There is, however, a one percentage point difference between inflation based on the new base, and as measured by the old base (1993-94), was estimated at 9.5 per cent, compared to 9.97 per cent in July. The magnitude of decrease is also higher in case of the new series — 1.3 percentage points — compared to 50 basis points under the earlier series.
Going by the revised base, the inflation for all groups — primary, manufactured and fuel — showed a deceleration in August. In case of primary products, inflation moderated to 15.8 per cent from 18.9 per cent in July led mainly by food articles. The fuel index moderated to 12.5 per cent from 13.3 per cent in July. In case of manufactured products, the inflation rate moderated to 4.8 per cent in August from 5.4 per cent a month ago.
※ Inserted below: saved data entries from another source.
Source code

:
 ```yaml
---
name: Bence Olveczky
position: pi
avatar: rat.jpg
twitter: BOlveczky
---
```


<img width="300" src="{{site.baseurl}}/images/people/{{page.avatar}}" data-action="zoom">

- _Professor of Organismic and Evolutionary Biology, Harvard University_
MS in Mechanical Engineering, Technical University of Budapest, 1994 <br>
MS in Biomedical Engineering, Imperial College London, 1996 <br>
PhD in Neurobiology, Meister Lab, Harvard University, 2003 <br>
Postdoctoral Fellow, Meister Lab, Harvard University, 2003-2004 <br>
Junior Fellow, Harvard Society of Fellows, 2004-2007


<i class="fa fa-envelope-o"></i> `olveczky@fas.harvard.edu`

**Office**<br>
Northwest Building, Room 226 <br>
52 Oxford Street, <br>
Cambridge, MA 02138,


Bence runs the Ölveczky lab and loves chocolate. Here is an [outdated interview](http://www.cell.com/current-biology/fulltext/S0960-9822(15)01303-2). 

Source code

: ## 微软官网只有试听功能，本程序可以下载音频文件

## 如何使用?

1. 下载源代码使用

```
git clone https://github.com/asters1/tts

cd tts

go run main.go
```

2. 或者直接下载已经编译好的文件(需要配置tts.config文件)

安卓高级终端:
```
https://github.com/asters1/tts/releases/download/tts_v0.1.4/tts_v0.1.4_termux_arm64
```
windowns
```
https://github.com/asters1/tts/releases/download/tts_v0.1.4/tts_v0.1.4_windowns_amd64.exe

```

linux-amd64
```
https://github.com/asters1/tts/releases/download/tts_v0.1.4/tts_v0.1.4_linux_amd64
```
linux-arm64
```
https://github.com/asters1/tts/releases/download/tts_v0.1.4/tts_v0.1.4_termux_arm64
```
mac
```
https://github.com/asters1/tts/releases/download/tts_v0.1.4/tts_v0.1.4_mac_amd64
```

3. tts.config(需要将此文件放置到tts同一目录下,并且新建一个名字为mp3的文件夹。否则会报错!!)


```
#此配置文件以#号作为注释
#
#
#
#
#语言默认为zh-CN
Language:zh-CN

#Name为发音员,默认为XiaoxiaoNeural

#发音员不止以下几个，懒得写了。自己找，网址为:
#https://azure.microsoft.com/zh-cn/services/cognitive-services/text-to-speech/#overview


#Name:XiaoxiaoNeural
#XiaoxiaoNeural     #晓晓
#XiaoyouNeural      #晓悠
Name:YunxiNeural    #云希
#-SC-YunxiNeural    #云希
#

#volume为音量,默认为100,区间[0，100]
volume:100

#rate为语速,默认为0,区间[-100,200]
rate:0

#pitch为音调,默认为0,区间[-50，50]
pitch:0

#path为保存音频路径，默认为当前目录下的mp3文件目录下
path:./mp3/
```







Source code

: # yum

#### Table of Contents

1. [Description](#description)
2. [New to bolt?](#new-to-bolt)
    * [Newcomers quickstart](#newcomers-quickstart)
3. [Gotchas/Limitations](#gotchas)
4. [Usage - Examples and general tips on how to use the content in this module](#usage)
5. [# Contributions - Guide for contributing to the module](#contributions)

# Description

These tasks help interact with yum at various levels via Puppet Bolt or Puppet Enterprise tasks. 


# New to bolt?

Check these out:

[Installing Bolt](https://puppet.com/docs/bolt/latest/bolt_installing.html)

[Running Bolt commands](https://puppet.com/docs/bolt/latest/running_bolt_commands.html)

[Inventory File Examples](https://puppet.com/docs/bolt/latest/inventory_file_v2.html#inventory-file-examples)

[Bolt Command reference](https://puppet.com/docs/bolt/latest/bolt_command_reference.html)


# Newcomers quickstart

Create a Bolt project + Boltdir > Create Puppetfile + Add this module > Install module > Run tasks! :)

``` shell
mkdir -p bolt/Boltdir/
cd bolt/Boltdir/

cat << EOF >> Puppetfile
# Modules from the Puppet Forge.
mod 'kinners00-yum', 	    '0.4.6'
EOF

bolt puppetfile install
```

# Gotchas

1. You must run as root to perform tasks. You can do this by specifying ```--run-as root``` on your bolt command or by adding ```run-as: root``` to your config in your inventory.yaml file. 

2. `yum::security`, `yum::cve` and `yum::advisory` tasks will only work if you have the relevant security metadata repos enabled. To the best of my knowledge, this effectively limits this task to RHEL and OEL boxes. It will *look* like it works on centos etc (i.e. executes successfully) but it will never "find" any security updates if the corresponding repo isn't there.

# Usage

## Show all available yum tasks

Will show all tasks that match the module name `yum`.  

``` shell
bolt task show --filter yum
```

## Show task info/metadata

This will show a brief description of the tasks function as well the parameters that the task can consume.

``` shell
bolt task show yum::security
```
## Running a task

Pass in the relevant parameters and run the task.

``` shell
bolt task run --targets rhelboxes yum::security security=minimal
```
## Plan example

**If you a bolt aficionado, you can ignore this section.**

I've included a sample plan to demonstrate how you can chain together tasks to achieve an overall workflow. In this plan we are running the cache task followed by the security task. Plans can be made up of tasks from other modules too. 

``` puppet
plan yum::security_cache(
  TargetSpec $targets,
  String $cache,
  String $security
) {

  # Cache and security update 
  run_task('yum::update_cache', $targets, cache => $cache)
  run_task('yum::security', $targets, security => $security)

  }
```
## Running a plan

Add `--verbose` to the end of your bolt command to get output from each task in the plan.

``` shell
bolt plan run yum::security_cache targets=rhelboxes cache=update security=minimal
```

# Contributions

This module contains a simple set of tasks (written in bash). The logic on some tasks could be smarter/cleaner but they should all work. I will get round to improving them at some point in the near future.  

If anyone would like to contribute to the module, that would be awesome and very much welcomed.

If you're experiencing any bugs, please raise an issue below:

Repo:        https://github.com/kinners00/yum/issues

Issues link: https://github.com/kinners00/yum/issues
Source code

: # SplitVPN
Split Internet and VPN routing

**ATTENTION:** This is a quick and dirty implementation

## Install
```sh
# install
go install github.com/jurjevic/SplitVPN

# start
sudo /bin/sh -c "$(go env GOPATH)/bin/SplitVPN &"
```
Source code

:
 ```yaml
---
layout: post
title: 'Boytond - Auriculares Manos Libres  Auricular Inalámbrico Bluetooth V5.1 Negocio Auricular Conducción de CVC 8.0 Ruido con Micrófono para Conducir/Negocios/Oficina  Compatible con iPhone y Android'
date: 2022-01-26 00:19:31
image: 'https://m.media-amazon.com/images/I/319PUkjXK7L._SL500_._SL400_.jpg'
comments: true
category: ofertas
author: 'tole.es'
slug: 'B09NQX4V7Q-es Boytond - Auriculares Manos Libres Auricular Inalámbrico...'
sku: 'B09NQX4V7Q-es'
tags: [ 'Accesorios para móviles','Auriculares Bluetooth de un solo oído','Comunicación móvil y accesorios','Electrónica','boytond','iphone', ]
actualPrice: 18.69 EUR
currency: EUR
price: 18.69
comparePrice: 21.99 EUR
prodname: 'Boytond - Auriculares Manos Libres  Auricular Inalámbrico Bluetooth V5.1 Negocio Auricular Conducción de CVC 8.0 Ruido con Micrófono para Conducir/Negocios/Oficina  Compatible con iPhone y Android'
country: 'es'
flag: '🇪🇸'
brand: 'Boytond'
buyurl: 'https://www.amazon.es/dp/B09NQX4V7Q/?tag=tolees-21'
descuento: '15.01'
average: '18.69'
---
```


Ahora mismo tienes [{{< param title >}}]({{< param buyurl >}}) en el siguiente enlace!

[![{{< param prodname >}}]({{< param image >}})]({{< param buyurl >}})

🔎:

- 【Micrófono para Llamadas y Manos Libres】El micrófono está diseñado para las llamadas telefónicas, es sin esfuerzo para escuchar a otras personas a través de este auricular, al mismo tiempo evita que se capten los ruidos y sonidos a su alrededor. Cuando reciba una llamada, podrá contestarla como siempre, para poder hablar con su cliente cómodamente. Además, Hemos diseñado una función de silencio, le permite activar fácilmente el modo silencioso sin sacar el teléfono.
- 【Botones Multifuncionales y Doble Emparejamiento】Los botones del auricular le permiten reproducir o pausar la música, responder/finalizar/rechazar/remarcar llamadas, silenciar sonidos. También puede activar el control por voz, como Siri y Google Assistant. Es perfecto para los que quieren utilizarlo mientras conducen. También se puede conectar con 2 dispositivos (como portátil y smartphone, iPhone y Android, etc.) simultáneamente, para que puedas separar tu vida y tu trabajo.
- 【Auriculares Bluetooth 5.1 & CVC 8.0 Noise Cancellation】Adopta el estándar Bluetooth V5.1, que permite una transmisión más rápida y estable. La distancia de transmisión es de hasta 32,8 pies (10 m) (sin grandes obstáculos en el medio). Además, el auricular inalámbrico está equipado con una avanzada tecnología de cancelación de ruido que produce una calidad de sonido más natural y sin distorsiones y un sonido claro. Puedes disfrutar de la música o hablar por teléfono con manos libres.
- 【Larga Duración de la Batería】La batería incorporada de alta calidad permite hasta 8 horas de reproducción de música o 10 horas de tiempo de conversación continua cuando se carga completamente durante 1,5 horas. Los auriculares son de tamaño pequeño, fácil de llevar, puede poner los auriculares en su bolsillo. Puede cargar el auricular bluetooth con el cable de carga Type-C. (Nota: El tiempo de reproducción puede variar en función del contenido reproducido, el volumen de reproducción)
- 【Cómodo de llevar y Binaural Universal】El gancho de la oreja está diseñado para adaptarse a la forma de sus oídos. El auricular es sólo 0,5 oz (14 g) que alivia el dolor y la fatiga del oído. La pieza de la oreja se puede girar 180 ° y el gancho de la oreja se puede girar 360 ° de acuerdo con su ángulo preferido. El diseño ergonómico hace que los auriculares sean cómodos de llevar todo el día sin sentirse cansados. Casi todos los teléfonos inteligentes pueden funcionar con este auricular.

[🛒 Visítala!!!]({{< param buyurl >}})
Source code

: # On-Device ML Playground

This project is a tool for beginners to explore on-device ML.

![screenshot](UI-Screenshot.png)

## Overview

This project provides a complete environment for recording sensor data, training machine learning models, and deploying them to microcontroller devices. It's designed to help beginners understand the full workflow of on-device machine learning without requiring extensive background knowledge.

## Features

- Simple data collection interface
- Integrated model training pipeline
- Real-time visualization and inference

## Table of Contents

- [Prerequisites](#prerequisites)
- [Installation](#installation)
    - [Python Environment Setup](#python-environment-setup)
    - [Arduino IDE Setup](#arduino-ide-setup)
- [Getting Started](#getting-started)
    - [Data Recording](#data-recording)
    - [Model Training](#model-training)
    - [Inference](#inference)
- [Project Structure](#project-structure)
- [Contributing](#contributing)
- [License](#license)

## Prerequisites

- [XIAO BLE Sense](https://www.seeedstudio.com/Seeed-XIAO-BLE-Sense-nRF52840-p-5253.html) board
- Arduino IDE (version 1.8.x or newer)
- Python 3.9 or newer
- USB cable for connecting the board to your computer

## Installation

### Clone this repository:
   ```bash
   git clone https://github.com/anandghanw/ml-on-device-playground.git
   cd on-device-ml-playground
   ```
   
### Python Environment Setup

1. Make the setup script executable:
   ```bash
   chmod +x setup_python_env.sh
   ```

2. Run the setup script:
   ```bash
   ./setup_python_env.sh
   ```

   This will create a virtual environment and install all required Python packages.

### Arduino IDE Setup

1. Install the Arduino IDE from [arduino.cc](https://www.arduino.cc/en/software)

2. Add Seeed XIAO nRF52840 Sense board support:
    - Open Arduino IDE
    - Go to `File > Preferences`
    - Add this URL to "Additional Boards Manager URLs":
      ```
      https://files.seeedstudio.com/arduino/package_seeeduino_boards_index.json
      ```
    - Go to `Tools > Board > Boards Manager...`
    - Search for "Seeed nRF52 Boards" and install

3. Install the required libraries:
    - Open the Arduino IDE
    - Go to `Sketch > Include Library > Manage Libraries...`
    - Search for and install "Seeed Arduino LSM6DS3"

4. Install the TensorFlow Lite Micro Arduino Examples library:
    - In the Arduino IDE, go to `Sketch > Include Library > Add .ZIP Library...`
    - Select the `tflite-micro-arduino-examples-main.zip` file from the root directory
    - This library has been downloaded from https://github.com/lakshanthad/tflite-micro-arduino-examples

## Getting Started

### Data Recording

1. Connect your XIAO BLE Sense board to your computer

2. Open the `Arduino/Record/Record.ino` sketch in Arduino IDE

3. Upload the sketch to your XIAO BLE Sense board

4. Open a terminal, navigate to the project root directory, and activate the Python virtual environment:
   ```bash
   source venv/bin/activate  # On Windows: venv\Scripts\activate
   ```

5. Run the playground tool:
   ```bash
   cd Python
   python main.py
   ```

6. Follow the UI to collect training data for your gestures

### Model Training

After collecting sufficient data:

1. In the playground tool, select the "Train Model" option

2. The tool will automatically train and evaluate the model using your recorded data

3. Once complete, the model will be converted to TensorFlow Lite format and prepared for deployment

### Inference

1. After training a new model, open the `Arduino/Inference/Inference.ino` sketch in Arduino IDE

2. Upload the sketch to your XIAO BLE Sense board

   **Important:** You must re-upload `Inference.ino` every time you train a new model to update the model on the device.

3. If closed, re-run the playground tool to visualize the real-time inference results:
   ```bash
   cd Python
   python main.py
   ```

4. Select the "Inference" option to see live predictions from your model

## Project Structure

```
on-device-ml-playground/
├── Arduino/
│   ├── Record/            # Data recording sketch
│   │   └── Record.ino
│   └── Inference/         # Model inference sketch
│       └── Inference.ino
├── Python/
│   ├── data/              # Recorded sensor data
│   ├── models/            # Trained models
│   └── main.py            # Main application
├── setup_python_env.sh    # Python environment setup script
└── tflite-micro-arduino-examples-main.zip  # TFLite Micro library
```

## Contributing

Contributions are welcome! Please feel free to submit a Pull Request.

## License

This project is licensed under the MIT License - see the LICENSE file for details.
The data for non-food manufactured products also moderated to 5 per cent from 5.4 per cent a month ago.
This was mainly due to food inflation, which was estimated at 14.6 per cent in the new series and 11.1 per cent in old series, though there is a moderation compared to July, irrespective of the base used.
“It is relevant to note here that food prices tabulated in the primary article index are likely to be estimated at procurement prices in the new index instead of the old method of valuation at issue prices. Procurement prices have been moving higher over the past few months and this has been reflected in the different food inflation readings in the old and new indices,” HDFC Bank Chief Economist Abheek Barua said in a report.
Apart from the new base, there are other changes that have been incorporated. To start with, the weights have been lowered for primary articles and food products.
Base revision for WPI is usually done once in every 10 years. This is the fifth such revision. Revisions of base effect entail a shift of the reference year, change in basket of commodities and assigning new weights to commodities.
The change in the series has also prompted economists to lower their projections. For instance, Barua is now forecasting inflation of 5.5 per cent in December, compared to 6.5-6.8, projected earlier. For March-end, he has lowered his forecast by a percentage point to 5 per cent.
Finance Minister Pranab Mukherjee also said that inflationary pressures remained and the Reserve Bank of India and the government would take appropriate measures at the appropriate time. “I hope that annual inflation would be much lower and it will be much below in the new series,” he said in a statement.